Hence there is another elegant way of adding non linearities in SVM is by the use of Kernel trick.


Kernel Function

Kernel function is a function of form– \[K(x,y) = (1 + \sum_{j=1}^{p} x_{ij}. y_{ij})^d\] where d = degree of polynomial.

Now the type of Kernel function we are going to use here is a Radial kernel.

The radial kernel is of form: \[k(x,y) = \exp(- \ \gamma \ \sum_{j=1}^{p}(x_{ij} - y_{ij})^2) \] Here \(\gamma\) is a hyper parameter or a tuning parameter which accounts for the smoothness of the decision boundary and controls the variance of the model.

If \(\gamma\) is very large then we get quiet fluctuating and wiggly decision boundaries which accounts for high variance and overfitting.

If \(\gamma\) is small , the decison line or boundary is smoother and has low variance.


Implementation in R

require(e1071)
require(ElemStatLearn)#package containing the dataset

#Loading the data
attach(mixture.example) #is just a simulated mixture data with 200 rows and 2 classes
names(mixture.example)
## [1] "x"        "y"        "xnew"     "prob"     "marginal" "px1"     
## [7] "px2"      "means"

The following data is also 2-D , so lets plot it.

plot(x,col=y+3)

#converting data to a data frame
data<-data.frame(y=factor(y),x)
head(data)
##   y          X1         X2
## 1 0  2.52609297  0.3210504
## 2 0  0.36695447  0.0314621
## 3 0  0.76821908  0.7174862
## 4 0  0.69343568  0.7771940
## 5 0 -0.01983662  0.8672537
## 6 0  2.19654493 -1.0230141

Now let’s fit a Radial kernel using svm() function.

Radialsvm<-svm(factor(y) ~ .,data=data,kernel="radial",cost=5,scale=F)
Radialsvm
## 
## Call:
## svm(formula = factor(y) ~ ., data = data, kernel = "radial", 
##     cost = 5, scale = F)
## 
## 
## Parameters:
##    SVM-Type:  C-classification 
##  SVM-Kernel:  radial 
##        cost:  5 
##       gamma:  0.5 
## 
## Number of Support Vectors:  103
#number of support vectors are 110

#Confusion matrix to ckeck the accuracy
table(predicted=Radialsvm$fitted,actual=data$y)
##          actual
## predicted  0  1
##         0 76 10
##         1 24 90
#misclassification Rate
mean(Radialsvm$fitted!=data$y)*100 #17% wrong predictions
## [1] 17

Now let’s create a grid and make prediction on that grid values.

xgrid=expand.grid(X1=px1,X2=px2) #generating grid points

ygrid=predict(Radialsvm,newdata = xgrid) #ygird consisting of predicted Response values

#lets plot the non linear decision boundary
plot(xgrid,col=as.numeric(ygrid),pch=20,cex=0.3)
points(x,col=y+1,pch=19) #we can see that the decision boundary is non linear

Now we can also improve the fit , by actually including the decision boundary using the contour() function.

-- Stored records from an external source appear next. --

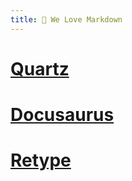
 ```yaml
---
title: 💖 We Love Markdown
---
```


# [Quartz](https://quartz.jzhao.xyz)
# [Docusaurus](https://docusaurus.io)
# [Retype](https://retype.com)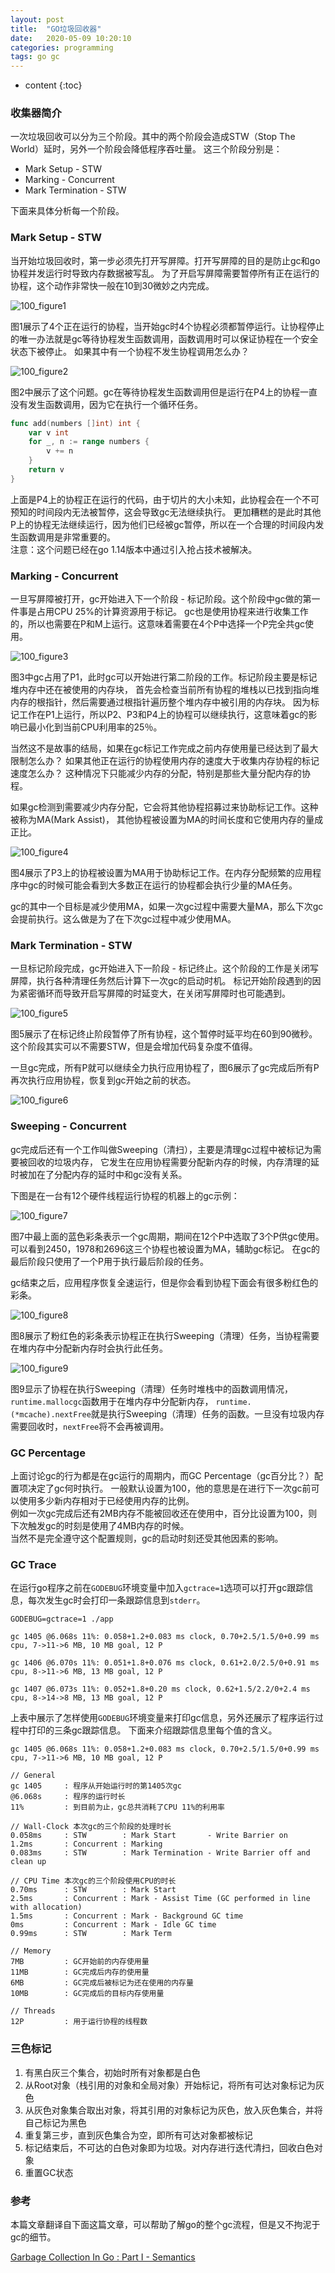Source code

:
 ```yaml
---
layout: post
title:  "GO垃圾回收器"
date:   2020-05-09 10:20:10
categories: programming
tags: go gc
---
```


* content
{:toc}

### 收集器简介

一次垃圾回收可以分为三个阶段。其中的两个阶段会造成STW（Stop The World）延时，另外一个阶段会降低程序吞吐量。
这三个阶段分别是：  
* Mark Setup - STW
* Marking - Concurrent
* Mark Termination - STW  

下面来具体分析每一个阶段。

### Mark Setup - STW

当开始垃圾回收时，第一步必须先打开写屏障。打开写屏障的目的是防止gc和go协程并发运行时导致内存数据被写乱。
为了开启写屏障需要暂停所有正在运行的协程，这个动作非常快一般在10到30微妙之内完成。

![100_figure1]({{"/css/pics/go_gc/100_figure1.png"}})  

图1展示了4个正在运行的协程，当开始gc时4个协程必须都暂停运行。让协程停止的唯一办法就是gc等待协程发生函数调用，函数调用时可以保证协程在一个安全状态下被停止。
如果其中有一个协程不发生协程调用怎么办？

![100_figure2]({{"/css/pics/go_gc/100_figure2.png"}})  

图2中展示了这个问题。gc在等待协程发生函数调用但是运行在P4上的协程一直没有发生函数调用，因为它在执行一个循环任务。

```go
func add(numbers []int) int {
    var v int
    for _, n := range numbers {
        v += n
    }
    return v
}
```

上面是P4上的协程正在运行的代码，由于切片的大小未知，此协程会在一个不可预知的时间段内无法被暂停，这会导致gc无法继续执行。
更加糟糕的是此时其他P上的协程无法继续运行，因为他们已经被gc暂停，所以在一个合理的时间段内发生函数调用是非常重要的。  
注意：这个问题已经在go 1.14版本中通过引入抢占技术被解决。


### Marking - Concurrent

一旦写屏障被打开，gc开始进入下一个阶段 - 标记阶段。这个阶段中gc做的第一件事是占用CPU 25%的计算资源用于标记。
gc也是使用协程来进行收集工作的，所以也需要在P和M上运行。这意味着需要在4个P中选择一个P完全共gc使用。

![100_figure3]({{"/css/pics/go_gc/100_figure3.png"}})  

图3中gc占用了P1，此时gc可以开始进行第二阶段的工作。标记阶段主要是标记堆内存中还在被使用的内存块，
首先会检查当前所有协程的堆栈以已找到指向堆内存的根指针，然后需要通过根指针遍历整个堆内存中被引用的内存块。
因为标记工作在P1上运行，所以P2、P3和P4上的协程可以继续执行，这意味着gc的影响已最小化到当前CPU利用率的25％。

当然这不是故事的结局，如果在gc标记工作完成之前内存使用量已经达到了最大限制怎么办？
如果其他正在运行的协程使用内存的速度大于收集内存协程的标记速度怎么办？
这种情况下只能减少内存的分配，特别是那些大量分配内存的协程。

如果gc检测到需要减少内存分配，它会将其他协程招募过来协助标记工作。这种被称为MA(Mark Assist)，
其他协程被设置为MA的时间长度和它使用内存的量成正比。

![100_figure4]({{"/css/pics/go_gc/100_figure4.png"}})  

图4展示了P3上的协程被设置为MA用于协助标记工作。在内存分配频繁的应用程序中gc的时候可能会看到大多数正在运行的协程都会执行少量的MA任务。

gc的其中一个目标是减少使用MA，如果一次gc过程中需要大量MA，那么下次gc会提前执行。这么做是为了在下次gc过程中减少使用MA。

### Mark Termination - STW

一旦标记阶段完成，gc开始进入下一阶段 - 标记终止。这个阶段的工作是关闭写屏障，执行各种清理任务然后计算下一次gc的启动时机。
标记开始阶段遇到的因为紧密循环而导致开启写屏障的时延变大，在关闭写屏障时也可能遇到。

![100_figure5]({{"/css/pics/go_gc/100_figure5.png"}})  

图5展示了在标记终止阶段暂停了所有协程，这个暂停时延平均在60到90微秒。这个阶段其实可以不需要STW，但是会增加代码复杂度不值得。  

一旦gc完成，所有P就可以继续全力执行应用协程了，图6展示了gc完成后所有P再次执行应用协程，恢复到gc开始之前的状态。

![100_figure6]({{"/css/pics/go_gc/100_figure6.png"}})  

### Sweeping - Concurrent

gc完成后还有一个工作叫做Sweeping（清扫），主要是清理gc过程中被标记为需要被回收的垃圾内存，
它发生在应用协程需要分配新内存的时候，内存清理的延时被加在了分配内存的延时中和gc没有关系。

下图是在一台有12个硬件线程运行协程的机器上的gc示例：

![100_figure7]({{"/css/pics/go_gc/100_figure7.png"}})  

图7中最上面的蓝色彩条表示一个gc周期，期间在12个P中选取了3个P供gc使用。可以看到2450，1978和2696这三个协程也被设置为MA，辅助gc标记。
在gc的最后阶段只使用了一个P用于执行最后阶段的任务。

gc结束之后，应用程序恢复全速运行，但是你会看到协程下面会有很多粉红色的彩条。

![100_figure8]({{"/css/pics/go_gc/100_figure8.png"}})  

图8展示了粉红色的彩条表示协程正在执行Sweeping（清理）任务，当协程需要在堆内存中分配新内存时会执行此任务。

![100_figure9]({{"/css/pics/go_gc/100_figure9.png"}})  

图9显示了协程在执行Sweeping（清理）任务时堆栈中的函数调用情况，`runtime.mallocgc`函数用于在堆内存中分配新内存，
`runtime.(*mcache).nextFree`就是执行Sweeping（清理）任务的函数。一旦没有垃圾内存需要回收时，`nextFree`将不会再被调用。

### GC Percentage

上面讨论gc的行为都是在gc运行的周期内，而GC Percentage（gc百分比？）配置项决定了gc何时执行。
一般默认设置为100，他的意思是在进行下一次gc前可以使用多少新内存相对于已经使用内存的比例。  
例如一次gc完成后还有2MB内存不能被回收还在使用中，百分比设置为100，则下次触发gc的时刻是使用了4MB内存的时候。  
当然不是完全遵守这个配置规则，gc的启动时刻还受其他因素的影响。

### GC Trace

在运行go程序之前在`GODEBUG`环境变量中加入`gctrace=1`选项可以打开gc跟踪信息，每次发生gc时会打印一条跟踪信息到`stderr`。  

```
GODEBUG=gctrace=1 ./app

gc 1405 @6.068s 11%: 0.058+1.2+0.083 ms clock, 0.70+2.5/1.5/0+0.99 ms cpu, 7->11->6 MB, 10 MB goal, 12 P

gc 1406 @6.070s 11%: 0.051+1.8+0.076 ms clock, 0.61+2.0/2.5/0+0.91 ms cpu, 8->11->6 MB, 13 MB goal, 12 P

gc 1407 @6.073s 11%: 0.052+1.8+0.20 ms clock, 0.62+1.5/2.2/0+2.4 ms cpu, 8->14->8 MB, 13 MB goal, 12 P
```

上表中展示了怎样使用`GODEBUG`环境变量来打印gc信息，另外还展示了程序运行过程中打印的三条gc跟踪信息。
下面来介绍跟踪信息里每个值的含义。

```
gc 1405 @6.068s 11%: 0.058+1.2+0.083 ms clock, 0.70+2.5/1.5/0+0.99 ms cpu, 7->11->6 MB, 10 MB goal, 12 P

// General
gc 1405     : 程序从开始运行时的第1405次gc
@6.068s     : 程序的运行时长
11%         : 到目前为止，gc总共消耗了CPU 11%的利用率

// Wall-Clock 本次gc的三个阶段的处理时长
0.058ms     : STW        : Mark Start       - Write Barrier on
1.2ms       : Concurrent : Marking
0.083ms     : STW        : Mark Termination - Write Barrier off and clean up

// CPU Time 本次gc的三个阶段使用CPU的时长
0.70ms      : STW        : Mark Start
2.5ms       : Concurrent : Mark - Assist Time (GC performed in line with allocation)
1.5ms       : Concurrent : Mark - Background GC time
0ms         : Concurrent : Mark - Idle GC time
0.99ms      : STW        : Mark Term

// Memory
7MB         : GC开始前的内存使用量
11MB        : GC完成后内存的使用量
6MB         : GC完成后被标记为还在使用的内存量
10MB        : GC完成后的目标内存使用量

// Threads
12P         : 用于运行协程的线程数
```

### 三色标记

1. 有黑白灰三个集合，初始时所有对象都是白色
2. 从Root对象（栈引用的对象和全局对象）开始标记，将所有可达对象标记为灰色
3. 从灰色对象集合取出对象，将其引用的对象标记为灰色，放入灰色集合，并将自己标记为黑色
4. 重复第三步，直到灰色集合为空，即所有可达对象都被标记
5. 标记结束后，不可达的白色对象即为垃圾。对内存进行迭代清扫，回收白色对象
6. 重置GC状态

### 参考

本篇文章翻译自下面这篇文章，可以帮助了解go的整个gc流程，但是又不拘泥于gc的细节。

[Garbage Collection In Go : Part I - Semantics](https://www.ardanlabs.com/blog/2018/12/garbage-collection-in-go-part1-semantics.html)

func = predict(Radialsvm,xgrid,decision.values = TRUE)
func=attributes(func)$decision #to pull out all the attributes and use decision attr
plot(xgrid,col=as.numeric(ygrid),pch=20,cex=0.3)
points(x,col=y+1,pch=19)
contour(px1,px2,matrix(func,69,99),level=0,add=TRUE,lwd=3) #adds the non linear decision boundary
contour(px1,px2,matrix(prob,69,99),level=0.5,add=T,col="blue",lwd=3)#this is the true decision boundary i.e Bayes decision boundary
legend("topright",c("True Decision Boundary","Fitted Decision Boundary"),lwd=3,col=c("blue","black"))

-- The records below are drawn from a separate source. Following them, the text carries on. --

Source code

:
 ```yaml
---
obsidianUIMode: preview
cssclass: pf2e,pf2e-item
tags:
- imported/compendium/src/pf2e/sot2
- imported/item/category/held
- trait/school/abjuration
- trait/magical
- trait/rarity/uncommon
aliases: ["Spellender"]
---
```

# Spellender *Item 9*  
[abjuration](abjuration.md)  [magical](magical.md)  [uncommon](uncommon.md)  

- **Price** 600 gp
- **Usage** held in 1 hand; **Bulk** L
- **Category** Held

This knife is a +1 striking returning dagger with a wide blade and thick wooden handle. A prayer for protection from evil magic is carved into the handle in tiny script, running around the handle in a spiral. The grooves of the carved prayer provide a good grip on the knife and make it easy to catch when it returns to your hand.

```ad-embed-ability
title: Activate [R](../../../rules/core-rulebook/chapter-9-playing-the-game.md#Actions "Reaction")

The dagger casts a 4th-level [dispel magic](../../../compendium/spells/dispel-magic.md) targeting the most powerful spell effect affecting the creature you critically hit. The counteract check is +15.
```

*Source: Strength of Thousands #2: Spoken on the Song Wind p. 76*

The above plot shows us the tradeoff between the True Bayes decision boundary and the Fitted decision boundary generated by the Radial kernel by learning from data.Both look quiet similar and seems that SVM has done a good functional approximation of the actual true function.


Conclusion

Radial kernel support vector machine is a good approch when the data is not linearly separable.The idea behind generating non linear decision boundaries is that we need to do some non linear transformations on the features \(X_i\) which transforms them to a higher dimention space.We do this non linear transformation using the Kernel trick.Now there are 2 hyperparameters in the SVM i.e the regularization parameter ‘c’ and \(\gamma\).We can implement cross validation to find the best values of both these tuning parameters which affect our classifier’s \(C(X)\) perfomance.Another way of finding the best value for these hyperparameters are by using certain optimization techniques such as Bayesian Optimization.